INSTRUCTIONS FOR THE TASK →
Determine how many lines in the entries below include the word "essere", and reply with that number alone.

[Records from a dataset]
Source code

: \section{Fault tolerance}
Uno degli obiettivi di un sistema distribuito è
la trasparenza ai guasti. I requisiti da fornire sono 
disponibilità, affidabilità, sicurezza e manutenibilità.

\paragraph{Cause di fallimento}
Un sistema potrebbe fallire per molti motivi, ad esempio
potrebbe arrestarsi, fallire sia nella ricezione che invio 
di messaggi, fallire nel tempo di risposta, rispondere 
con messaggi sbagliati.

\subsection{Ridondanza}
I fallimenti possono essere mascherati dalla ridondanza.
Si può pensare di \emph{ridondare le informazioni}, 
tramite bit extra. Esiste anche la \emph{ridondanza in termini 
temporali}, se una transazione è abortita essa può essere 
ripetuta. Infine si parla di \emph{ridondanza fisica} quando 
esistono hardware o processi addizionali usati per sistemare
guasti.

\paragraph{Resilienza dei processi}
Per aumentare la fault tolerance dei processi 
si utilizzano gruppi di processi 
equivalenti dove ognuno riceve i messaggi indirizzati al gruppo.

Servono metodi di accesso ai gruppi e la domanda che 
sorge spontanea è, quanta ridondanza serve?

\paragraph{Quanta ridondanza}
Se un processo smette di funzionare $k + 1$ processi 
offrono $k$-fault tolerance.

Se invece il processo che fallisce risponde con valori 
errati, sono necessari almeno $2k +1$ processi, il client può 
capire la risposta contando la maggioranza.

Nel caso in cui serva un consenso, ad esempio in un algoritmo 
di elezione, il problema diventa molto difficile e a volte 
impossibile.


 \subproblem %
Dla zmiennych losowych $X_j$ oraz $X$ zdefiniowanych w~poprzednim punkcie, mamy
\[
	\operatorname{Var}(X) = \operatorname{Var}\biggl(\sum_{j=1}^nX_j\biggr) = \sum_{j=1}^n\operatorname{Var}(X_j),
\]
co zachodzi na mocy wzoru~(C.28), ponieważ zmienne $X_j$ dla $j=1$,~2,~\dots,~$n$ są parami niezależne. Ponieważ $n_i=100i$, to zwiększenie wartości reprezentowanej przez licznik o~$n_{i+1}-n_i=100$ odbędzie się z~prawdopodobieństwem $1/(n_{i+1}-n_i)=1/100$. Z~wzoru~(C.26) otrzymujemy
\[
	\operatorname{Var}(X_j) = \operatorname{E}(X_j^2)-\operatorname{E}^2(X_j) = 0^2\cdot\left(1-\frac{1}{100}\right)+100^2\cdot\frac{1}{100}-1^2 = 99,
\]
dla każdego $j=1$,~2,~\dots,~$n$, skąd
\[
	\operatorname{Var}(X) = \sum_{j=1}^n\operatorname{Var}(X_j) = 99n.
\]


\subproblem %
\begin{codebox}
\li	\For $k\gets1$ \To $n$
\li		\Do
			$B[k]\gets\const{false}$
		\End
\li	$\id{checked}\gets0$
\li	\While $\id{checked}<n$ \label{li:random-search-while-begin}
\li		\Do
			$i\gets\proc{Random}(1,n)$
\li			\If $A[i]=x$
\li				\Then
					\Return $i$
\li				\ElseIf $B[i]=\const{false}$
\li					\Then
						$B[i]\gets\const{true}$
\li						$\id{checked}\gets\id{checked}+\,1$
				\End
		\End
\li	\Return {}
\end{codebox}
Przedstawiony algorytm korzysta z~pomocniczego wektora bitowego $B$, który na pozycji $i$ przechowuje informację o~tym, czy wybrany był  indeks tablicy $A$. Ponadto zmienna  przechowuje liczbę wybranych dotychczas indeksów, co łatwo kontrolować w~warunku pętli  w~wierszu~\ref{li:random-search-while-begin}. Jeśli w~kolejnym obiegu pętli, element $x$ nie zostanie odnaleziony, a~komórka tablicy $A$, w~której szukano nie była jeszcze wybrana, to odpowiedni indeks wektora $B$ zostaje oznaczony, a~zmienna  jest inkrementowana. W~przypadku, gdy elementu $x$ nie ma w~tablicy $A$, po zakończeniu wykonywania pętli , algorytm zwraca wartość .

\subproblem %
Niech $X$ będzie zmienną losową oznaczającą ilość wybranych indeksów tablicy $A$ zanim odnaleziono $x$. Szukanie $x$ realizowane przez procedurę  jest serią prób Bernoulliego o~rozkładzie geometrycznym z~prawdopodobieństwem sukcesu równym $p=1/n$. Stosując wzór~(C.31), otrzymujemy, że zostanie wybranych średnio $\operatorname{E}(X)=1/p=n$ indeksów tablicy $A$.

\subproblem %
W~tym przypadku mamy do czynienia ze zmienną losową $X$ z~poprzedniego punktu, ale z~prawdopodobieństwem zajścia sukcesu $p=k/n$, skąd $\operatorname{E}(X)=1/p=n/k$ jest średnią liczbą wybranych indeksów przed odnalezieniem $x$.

EXERCISE RESPONSE →
2